En partant de ce que nous avons dit, on n'aura sans doute pas de mal à voir pourquoi cette conception, qui paraît à première vue si sympathique, passe en fait à côté, non seulement de la réalité chrétienne, mais encore de la véritable réalité humaine.
Un amour fraternel qui voudrait se suffire à lui‑même serait en fin de compte de l'égoïsme, de l'affirmation de soi sous sa forme extrême. Il refuse ses possibilités ultimes d'ouverture, de détachement, de désintéressement, s'il n'accepte pas que cet amour a lui‑même besoin d'être racheté par celui qui seul a réellement assez aimé.

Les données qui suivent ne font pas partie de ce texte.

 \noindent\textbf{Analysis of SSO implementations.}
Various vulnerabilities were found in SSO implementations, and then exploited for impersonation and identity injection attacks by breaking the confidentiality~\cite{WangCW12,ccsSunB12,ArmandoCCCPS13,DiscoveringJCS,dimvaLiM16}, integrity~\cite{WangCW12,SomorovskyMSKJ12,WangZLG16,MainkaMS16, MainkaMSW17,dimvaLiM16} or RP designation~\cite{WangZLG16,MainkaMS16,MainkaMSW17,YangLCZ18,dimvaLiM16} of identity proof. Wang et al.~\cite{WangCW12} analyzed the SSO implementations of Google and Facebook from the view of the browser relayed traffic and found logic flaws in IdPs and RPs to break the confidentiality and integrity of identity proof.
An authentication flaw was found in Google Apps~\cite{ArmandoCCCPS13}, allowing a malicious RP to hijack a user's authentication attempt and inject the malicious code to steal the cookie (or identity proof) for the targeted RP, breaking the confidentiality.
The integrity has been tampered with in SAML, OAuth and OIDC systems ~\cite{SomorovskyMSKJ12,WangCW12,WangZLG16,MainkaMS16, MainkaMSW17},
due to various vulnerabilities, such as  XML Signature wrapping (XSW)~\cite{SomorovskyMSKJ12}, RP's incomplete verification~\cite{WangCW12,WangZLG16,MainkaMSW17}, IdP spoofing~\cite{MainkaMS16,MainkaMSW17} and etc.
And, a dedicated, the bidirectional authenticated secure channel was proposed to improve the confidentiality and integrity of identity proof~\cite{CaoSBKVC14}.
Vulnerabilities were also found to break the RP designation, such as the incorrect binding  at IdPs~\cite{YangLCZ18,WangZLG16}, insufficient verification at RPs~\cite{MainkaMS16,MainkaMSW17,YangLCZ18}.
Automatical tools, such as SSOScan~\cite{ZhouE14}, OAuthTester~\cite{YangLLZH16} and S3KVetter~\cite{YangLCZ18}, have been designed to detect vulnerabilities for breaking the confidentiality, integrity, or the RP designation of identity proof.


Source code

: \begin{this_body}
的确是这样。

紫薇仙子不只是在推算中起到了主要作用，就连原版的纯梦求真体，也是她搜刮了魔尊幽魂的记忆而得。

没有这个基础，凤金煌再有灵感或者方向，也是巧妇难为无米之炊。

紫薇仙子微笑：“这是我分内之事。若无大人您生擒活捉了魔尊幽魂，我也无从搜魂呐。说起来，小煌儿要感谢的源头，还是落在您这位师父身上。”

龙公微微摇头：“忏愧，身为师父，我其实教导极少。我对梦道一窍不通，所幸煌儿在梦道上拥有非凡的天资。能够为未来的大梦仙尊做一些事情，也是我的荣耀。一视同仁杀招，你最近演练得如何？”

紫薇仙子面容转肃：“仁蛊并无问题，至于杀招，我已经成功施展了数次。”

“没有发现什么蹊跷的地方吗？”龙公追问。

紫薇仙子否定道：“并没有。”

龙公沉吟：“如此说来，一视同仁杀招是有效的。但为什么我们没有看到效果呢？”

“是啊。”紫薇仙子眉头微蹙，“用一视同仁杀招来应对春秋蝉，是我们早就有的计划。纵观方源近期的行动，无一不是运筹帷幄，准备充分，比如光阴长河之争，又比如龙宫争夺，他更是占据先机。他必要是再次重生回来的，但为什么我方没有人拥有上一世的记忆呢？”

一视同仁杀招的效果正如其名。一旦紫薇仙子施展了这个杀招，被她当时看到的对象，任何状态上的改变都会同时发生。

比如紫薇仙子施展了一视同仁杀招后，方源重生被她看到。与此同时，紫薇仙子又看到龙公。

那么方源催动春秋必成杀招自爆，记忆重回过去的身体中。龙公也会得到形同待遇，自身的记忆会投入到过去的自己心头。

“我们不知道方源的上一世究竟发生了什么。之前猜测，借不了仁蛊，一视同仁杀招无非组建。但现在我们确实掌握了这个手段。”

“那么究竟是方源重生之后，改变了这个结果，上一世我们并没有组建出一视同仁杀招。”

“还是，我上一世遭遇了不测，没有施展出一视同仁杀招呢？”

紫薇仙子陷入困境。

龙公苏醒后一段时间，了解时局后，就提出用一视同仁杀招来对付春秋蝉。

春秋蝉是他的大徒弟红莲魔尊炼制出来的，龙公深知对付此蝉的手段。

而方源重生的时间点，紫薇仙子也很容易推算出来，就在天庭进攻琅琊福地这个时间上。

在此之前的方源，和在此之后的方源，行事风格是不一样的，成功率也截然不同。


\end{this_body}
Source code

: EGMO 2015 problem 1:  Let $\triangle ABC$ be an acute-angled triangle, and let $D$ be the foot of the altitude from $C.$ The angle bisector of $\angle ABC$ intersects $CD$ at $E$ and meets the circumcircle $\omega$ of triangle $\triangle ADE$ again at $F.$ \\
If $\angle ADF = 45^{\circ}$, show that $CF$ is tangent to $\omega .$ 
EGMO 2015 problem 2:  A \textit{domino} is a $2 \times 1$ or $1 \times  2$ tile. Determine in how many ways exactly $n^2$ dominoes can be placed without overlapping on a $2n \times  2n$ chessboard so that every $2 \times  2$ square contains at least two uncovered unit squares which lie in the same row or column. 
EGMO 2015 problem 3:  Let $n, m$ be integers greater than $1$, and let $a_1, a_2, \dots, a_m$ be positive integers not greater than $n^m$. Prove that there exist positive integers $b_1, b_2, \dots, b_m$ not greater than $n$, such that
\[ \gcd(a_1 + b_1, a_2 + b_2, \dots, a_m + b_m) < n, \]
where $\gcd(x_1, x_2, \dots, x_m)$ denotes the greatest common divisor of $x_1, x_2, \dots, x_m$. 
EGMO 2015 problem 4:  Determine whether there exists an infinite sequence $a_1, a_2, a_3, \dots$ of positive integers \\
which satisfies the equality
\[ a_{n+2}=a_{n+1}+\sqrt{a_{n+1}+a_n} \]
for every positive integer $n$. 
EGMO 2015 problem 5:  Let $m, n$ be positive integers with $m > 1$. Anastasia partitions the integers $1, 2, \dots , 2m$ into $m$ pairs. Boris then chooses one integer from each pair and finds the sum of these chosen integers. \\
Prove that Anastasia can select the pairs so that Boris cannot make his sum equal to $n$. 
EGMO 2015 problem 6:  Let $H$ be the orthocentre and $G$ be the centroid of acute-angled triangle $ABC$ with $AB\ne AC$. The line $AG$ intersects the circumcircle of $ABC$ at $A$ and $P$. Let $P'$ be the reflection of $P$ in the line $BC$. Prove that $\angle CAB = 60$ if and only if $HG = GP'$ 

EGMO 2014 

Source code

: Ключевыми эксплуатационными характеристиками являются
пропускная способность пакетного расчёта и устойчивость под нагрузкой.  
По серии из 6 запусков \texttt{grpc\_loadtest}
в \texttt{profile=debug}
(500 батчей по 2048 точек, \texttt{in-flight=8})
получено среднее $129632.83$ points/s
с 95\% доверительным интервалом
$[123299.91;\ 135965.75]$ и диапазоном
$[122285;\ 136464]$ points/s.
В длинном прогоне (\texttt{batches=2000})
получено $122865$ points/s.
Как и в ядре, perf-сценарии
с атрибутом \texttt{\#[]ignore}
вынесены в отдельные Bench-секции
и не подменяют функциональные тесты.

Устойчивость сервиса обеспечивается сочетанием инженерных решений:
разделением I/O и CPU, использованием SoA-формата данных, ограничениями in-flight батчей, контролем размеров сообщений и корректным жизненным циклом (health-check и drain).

En dépit des meilleures intentions, il fait finalement du tort au prochain et à lui‑même, car l'homme ne trouve pas son accomplissement dans les simples relations de la solidarité humaine; il ne le trouve que dans la communion de l'amour désintéressé pour Dieu même.
La gratuité de la simple adoration constitue la plus haute possibilité de l'homme, c'est là seulement qu'il atteint sa véritable et définitive libération.
2) Une question toujours à nouveau soulevée, en particulier par les dévotions traditionnelles à la croix, est celle du rapport qui existe en fait entre le sacrifice (donc l'adoration) et la souffrance.
D'après les réflexions qui viennent d'être faites, le sacrifice chrétien n'est pas autre chose que l'exode du “pour », consistant à sortir de soi, accompli fondamentalement dans l'homme qui est tout entier exode, dépassement de soi dans l'amour.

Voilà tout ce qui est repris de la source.